Sky: Children of the Light, originally a mobile game created by Thatgamecompany (the studio behind Journey), is a game that centers anonymity from the start of the game. Players are first loosely guided by the game to explore and understand the basic mechanics, but after that, they are free to explore each area they encounter. The game’s core mechanic revolves around flight as players gain more power to fly by collecting specific objects. However, a new player might struggle to explore or collect objects on their own. This is where the game’s anonymous social aspect comes in. The game functions on servers, with players being generally randomly synced up to ones that have space. More experienced players making their rounds can choose to help new players, who are often obvious with less fancy outfits and less flying power. There are layers to meeting a new player, but the identity of the people themselves is quite anonymous until further on. Players can “see” another player by approaching their greyed out character and lighting each other’s candles. There is no text chat yet; players can only see each other’s character and tap to “honk” and express themselves. Players also can do a number of emotes, which can be collected as they progress in the game. 

 

Connections are formed if players wish; they can advance each other’s social tree and unlock actions such as holding hands to journey together, hugging, and opening text chat with each other.
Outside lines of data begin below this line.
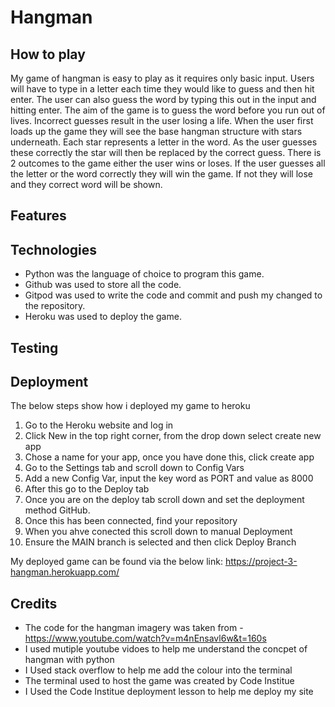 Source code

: # Hangman
## How to play
My game of hangman is easy to play as it requires only basic input. Users will have to type in a letter each time they would like to guess and then hit enter. The user can also guess the word by typing this out in the input and hitting enter. 
The aim of the game is to guess the word before you run out of lives. Incorrect guesses result in the user losing a life. 
When the user first loads up the game they will see the base hangman structure with stars underneath. Each star represents a letter in the word. As the user guesses these correctly the star will then be replaced by the correct guess. There is 2 outcomes to the game either the user wins or loses. If the user guesses all the letter or the word correctly they will win the game. If not they will lose and they correct word will be shown. 

## Features

## Technologies
* Python was the language of choice to program this game. 
* Github was used to store all the code.
* Gitpod was used to write the code and commit and push my changed to the repository. 
* Heroku was used to deploy the game.

## Testing 

## Deployment 
The below steps show how i deployed my game to heroku
1. Go to the Heroku website and log in
2. Click New in the top right corner, from the drop down select create new app
3. Chose a name for your app, once you have done this, click create app
4. Go to the Settings tab and scroll down to Config Vars
5. Add a new Config Var, input the key word as PORT and value as 8000
6. After this go to the Deploy tab
7. Once you are on the deploy tab scroll down and set the deployment method GitHub. 
8. Once this has been connected, find your repository
9. When you ahve conected this scroll down to manual Deployment 
10. Ensure the MAIN branch is selected and then click Deploy Branch

My deployed game can be found via the below link:
https://project-3-hangman.herokuapp.com/ 

## Credits
* The code for the hangman imagery was taken from - https://www.youtube.com/watch?v=m4nEnsavl6w&t=160s
* I used mutiple youtube vidoes to help me understand the concpet of hangman with python 
* I Used stack overflow to help me add the colour into the terminal 
* The terminal used to host the game was created by Code Institue 
* I Used the Code Institue deployment lesson to help me deploy my site
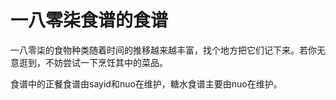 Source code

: # 一八零柒食谱的食谱

一八零柒的食物种类随着时间的推移越来越丰富，找个地方把它们记下来。若你无意逛到，不妨尝试一下烹饪其中的菜品。

食谱中的正餐食谱由sayid和nuo在维护，糖水食谱主要由nuo在维护。
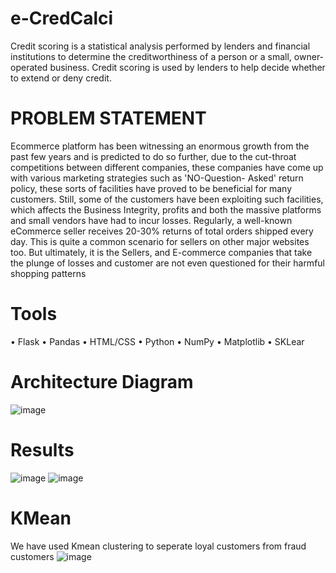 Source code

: # e-CredCalci
 Credit scoring is a statistical analysis performed by lenders and financial institutions to determine the creditworthiness of a person or a small, owner-operated business. Credit scoring is used by lenders to help decide whether to extend or deny credit.
# PROBLEM STATEMENT
Ecommerce platform has been witnessing an enormous growth from the past few years and is
predicted to do so further, due to the cut-throat competitions between different companies,
these companies have come up with various marketing strategies such as 'NO-Question- Asked'
return policy, these sorts of facilities have proved to be beneficial for many customers. Still,
some of the customers have been exploiting such facilities, which affects the Business Integrity,
profits and both the massive platforms and small vendors have had to incur losses.
Regularly, a well-known eCommerce seller receives 20-30% returns of total orders shipped
every day. This is quite a common scenario for sellers on other major websites too. But
ultimately, it is the Sellers, and E-commerce companies that take the plunge of losses and
customer are not even questioned for their harmful shopping patterns
# Tools
• Flask
• Pandas
• HTML/CSS
• Python
• NumPy
• Matplotlib
• SKLear
# Architecture Diagram
![image](https://user-images.githubusercontent.com/70011724/146339501-bccf7a67-925a-47f5-b8ba-35a1cdb2d763.png)
# Results
![image](https://user-images.githubusercontent.com/70011724/146339619-7ad142c2-6fcb-488f-b471-34fd25e431bd.png)
![image](https://user-images.githubusercontent.com/70011724/146339633-31adf5d1-e330-4db7-8ba7-5bcfeac0c422.png)
# KMean
We have used Kmean clustering to seperate loyal customers from fraud customers
![image](https://user-images.githubusercontent.com/70011724/146339808-82e10370-3e55-4f46-be99-fa9691563ef8.png) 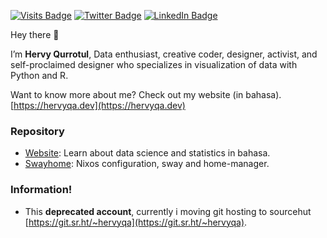 [![Visits Badge](https://badges.pufler.dev/visits/hervyqa/hervyqa)](https:hervyqa.dev)
[![Twitter Badge](https://img.shields.io/badge/Twitter-Profile-informational?style=flat&logo=twitter&logoColor=white&color=1CA2F1)](https://twitter.com/hervyqa)
[![LinkedIn Badge](https://img.shields.io/badge/LinkedIn-Profile-informational?style=flat&logo=linkedin&logoColor=white&color=0D76A8)](https://www.linkedin.com/in/hervyqa/)

Hey there 👋

I’m **Hervy Qurrotul**, Data enthusiast, creative coder, designer, activist,
and self-proclaimed designer who specializes in visualization of data with
Python and R.

Want to know more about me? Check out my
website (in bahasa). [https://hervyqa.dev](https://hervyqa.dev)

### Repository

- [Website](https://git.sr.ht/~hervyqa/website): Learn about data science
  and statistics in bahasa.
- [Swayhome](https://git.sr.ht/~hervyqa/swayhome): Nixos configuration,
  sway and home-manager.

### Information!

- This **deprecated account**, currently i moving git hosting to sourcehut
[https://git.sr.ht/~hervyqa](https://git.sr.ht/~hervyqa).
Players can connect temporarily, chatting on benches that only have the chat function on until a candle burns out. Players can also leave messages at certain points, writing whatever they wish to share to other players who stop by. They can fly around and make cool tricks with friends, dress up in their favorite outfits, or spend time playing an instrument alone (and often attracting strangers to come stop by). Players can enjoy the company of total strangers in Sky, and they only engage in text conversation if they want to, and if they wish to put the resources (candles) into it. The game values the fleeting interactions between two strangers as well as those between friends, and does so by offering limited ways to communicate at first. Players are motivated to be creative, to appreciate running into new people, and get to know only others that they wish to know. As the principle says, a little anonymity does go a long way.